Another method of fabricating an image sensor includes forming a first epitaxial silicon layer on a substrate, then forming circuit elements on the first epitaxial silicon layer. This step includes forming metal interconnects. The metal interconnects may comprise tungsten, molybdenum, aluminum, copper or another metal. A protective layer may be formed on the circuit elements. A handle wafer may be bonded to the surface that includes the circuit elements. The substrate is then thinned to expose, at least part of, the first epitaxial silicon layer. As indicated above, this thinning can increase the sensitivity of the image sensor to light impinging on the back surface. A second epitaxial silicon layer is grown on the exposed surface of the semiconductor membrane. The second epitaxial layer is doped with a p-type dopant such as a boron. The second epitaxial silicon layer may be grown at a temperature less than or about 450° C. The p-type dopant may be incorporated into the second epitaxial silicon layer during growth of that layer by including a dopant (such as boron) or a dopant precursor (such as diborane) in a growth chamber during a growth process. The partial pressure of the dopant or dopant precursor may be increased over time as the second epitaxial silicon layer grows thereby forming a dopant concentration profile within the second epitaxial silicon layer that is highest at the outer surface of the second epitaxial silicon layer and lowest at surface immediately adjacent to the first epitaxial silicon layer. A pure boron layer is formed on the surface of the p-type doped epitaxial silicon layer. The pure boron layer may be deposited at a temperature between about 300° C. and about 450° C. An anti-reflection coating may be formed on the boron layer. The anti-reflection coating may be formed by an atomic-layer deposition (ALD) or other process. Alternatively, a thin metal coating may be deposited on the boron layer. The thin metal coating may be particularly useful when the sensor is used to detect charged particles (such as electrons), EUV or X-rays. Such a thin metal coating may reduce to sensitivity of the sensor to stray light, may protect the surface of the sensor, and may facilitate in-situ cleaning of contaminants, such as carbon and organic molecules from the sensor surface.

Image sensors with high-quantum-efficiency and long-life operation for DUV, VUV, EUV and/or X-ray radiation are described. These image sensors are thinned from the back-side to expose at least a portion of a first epitaxial silicon layer so that they are highly sensitive to radiation impinging on the back-side of the image sensors (wherein these image sensors are back-illuminated). A second epitaxial silicon layer is grown directly on the exposed back surface of the first epitaxial silicon layer. The second epitaxial silicon layer is in-situ doped with a p-type dopant such that the concentration of the p-type dopant increases away from the surface of the first epitaxial layer. A thin (e.g. between about 2 nm and about 20 nm thick), high-purity, amorphous boron layer is deposited on the second epitaxial silicon layer. In some embodiments, one or more additional layers of material may be coated on the boron.
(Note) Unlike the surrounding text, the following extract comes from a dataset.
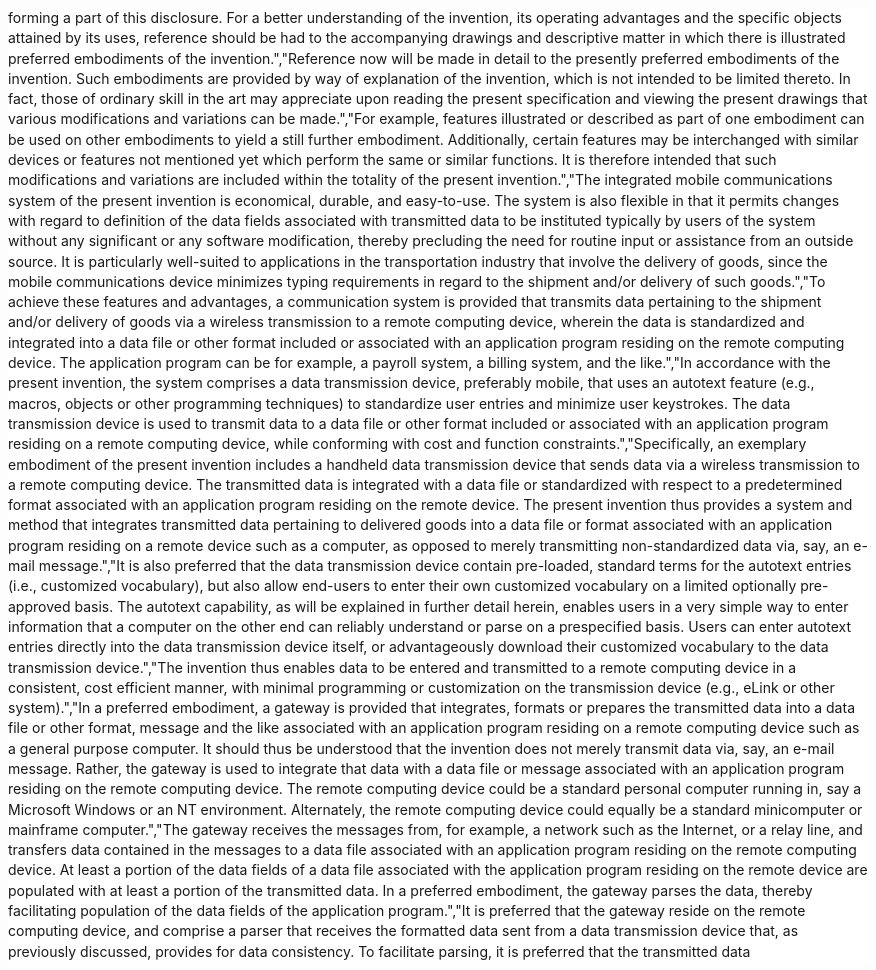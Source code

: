 forming a part of this disclosure. For a better understanding of the invention, its operating advantages and the specific objects attained by its uses, reference should be had to the accompanying drawings and descriptive matter in which there is illustrated preferred embodiments of the invention.","Reference now will be made in detail to the presently preferred embodiments of the invention. Such embodiments are provided by way of explanation of the invention, which is not intended to be limited thereto. In fact, those of ordinary skill in the art may appreciate upon reading the present specification and viewing the present drawings that various modifications and variations can be made.","For example, features illustrated or described as part of one embodiment can be used on other embodiments to yield a still further embodiment. Additionally, certain features may be interchanged with similar devices or features not mentioned yet which perform the same or similar functions. It is therefore intended that such modifications and variations are included within the totality of the present invention.","The integrated mobile communications system of the present invention is economical, durable, and easy-to-use. The system is also flexible in that it permits changes with regard to definition of the data fields associated with transmitted data to be instituted typically by users of the system without any significant or any software modification, thereby precluding the need for routine input or assistance from an outside source. It is particularly well-suited to applications in the transportation industry that involve the delivery of goods, since the mobile communications device minimizes typing requirements in regard to the shipment and\/or delivery of such goods.","To achieve these features and advantages, a communication system is provided that transmits data pertaining to the shipment and\/or delivery of goods via a wireless transmission to a remote computing device, wherein the data is standardized and integrated into a data file or other format included or associated with an application program residing on the remote computing device. The application program can be for example, a payroll system, a billing system, and the like.","In accordance with the present invention, the system comprises a data transmission device, preferably mobile, that uses an autotext feature (e.g., macros, objects or other programming techniques) to standardize user entries and minimize user keystrokes. The data transmission device is used to transmit data to a data file or other format included or associated with an application program residing on a remote computing device, while conforming with cost and function constraints.","Specifically, an exemplary embodiment of the present invention includes a handheld data transmission device that sends data via a wireless transmission to a remote computing device. The transmitted data is integrated with a data file or standardized with respect to a predetermined format associated with an application program residing on the remote device. The present invention thus provides a system and method that integrates transmitted data pertaining to delivered goods into a data file or format associated with an application program residing on a remote device such as a computer, as opposed to merely transmitting non-standardized data via, say, an e-mail message.","It is also preferred that the data transmission device contain pre-loaded, standard terms for the autotext entries (i.e., customized vocabulary), but also allow end-users to enter their own customized vocabulary on a limited optionally pre-approved basis. The autotext capability, as will be explained in further detail herein, enables users in a very simple way to enter information that a computer on the other end can reliably understand or parse on a prespecified basis. Users can enter autotext entries directly into the data transmission device itself, or advantageously download their customized vocabulary to the data transmission device.","The invention thus enables data to be entered and transmitted to a remote computing device in a consistent, cost efficient manner, with minimal programming or customization on the transmission device (e.g., eLink or other system).","In a preferred embodiment, a gateway is provided that integrates, formats or prepares the transmitted data into a data file or other format, message and the like associated with an application program residing on a remote computing device such as a general purpose computer. It should thus be understood that the invention does not merely transmit data via, say, an e-mail message. Rather, the gateway is used to integrate that data with a data file or message associated with an application program residing on the remote computing device. The remote computing device could be a standard personal computer running in, say a Microsoft Windows or an NT environment. Alternately, the remote computing device could equally be a standard minicomputer or mainframe computer.","The gateway receives the messages from, for example, a network such as the Internet, or a relay line, and transfers data contained in the messages to a data file associated with an application program residing on the remote computing device. At least a portion of the data fields of a data file associated with the application program residing on the remote device are populated with at least a portion of the transmitted data. In a preferred embodiment, the gateway parses the data, thereby facilitating population of the data fields of the application program.","It is preferred that the gateway reside on the remote computing device, and comprise a parser that receives the formatted data sent from a data transmission device that, as previously discussed, provides for data consistency. To facilitate parsing, it is preferred that the transmitted data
The thickness and material of each layer may be chosen to increase the transmission of a wavelength of interest into the image sensor, and/or to protect the boron layer from damage.

The image sensors described herein may be fabricated using CCD (charge coupled device) or CMOS (complementary metal oxide semiconductor) technology. The image sensors may be two-dimensional area sensors, or one-dimensional array sensors.

BRIEF DESCRIPTION OF THE DRAWINGS

FIG. 1 is a cross-sectional view showing an exemplary image sensor produced in accordance with the present invention.

FIG. 2 illustrates an exemplary technique for fabricating an image sensor.

FIGS. 3A, 3B and 3C illustrate an exemplary method for fabricating an image sensor.

FIGS. 4A, 4B, 4C, 4D, 4E, 4F, 4G and 4H illustrate exemplary cross-sections of a portion of a wafer subjected to the method described in reference to FIG. 2.

FIG. 5 illustrates an exemplary detector assembly incorporating an image sensor, a silicon interposer, and other electronics.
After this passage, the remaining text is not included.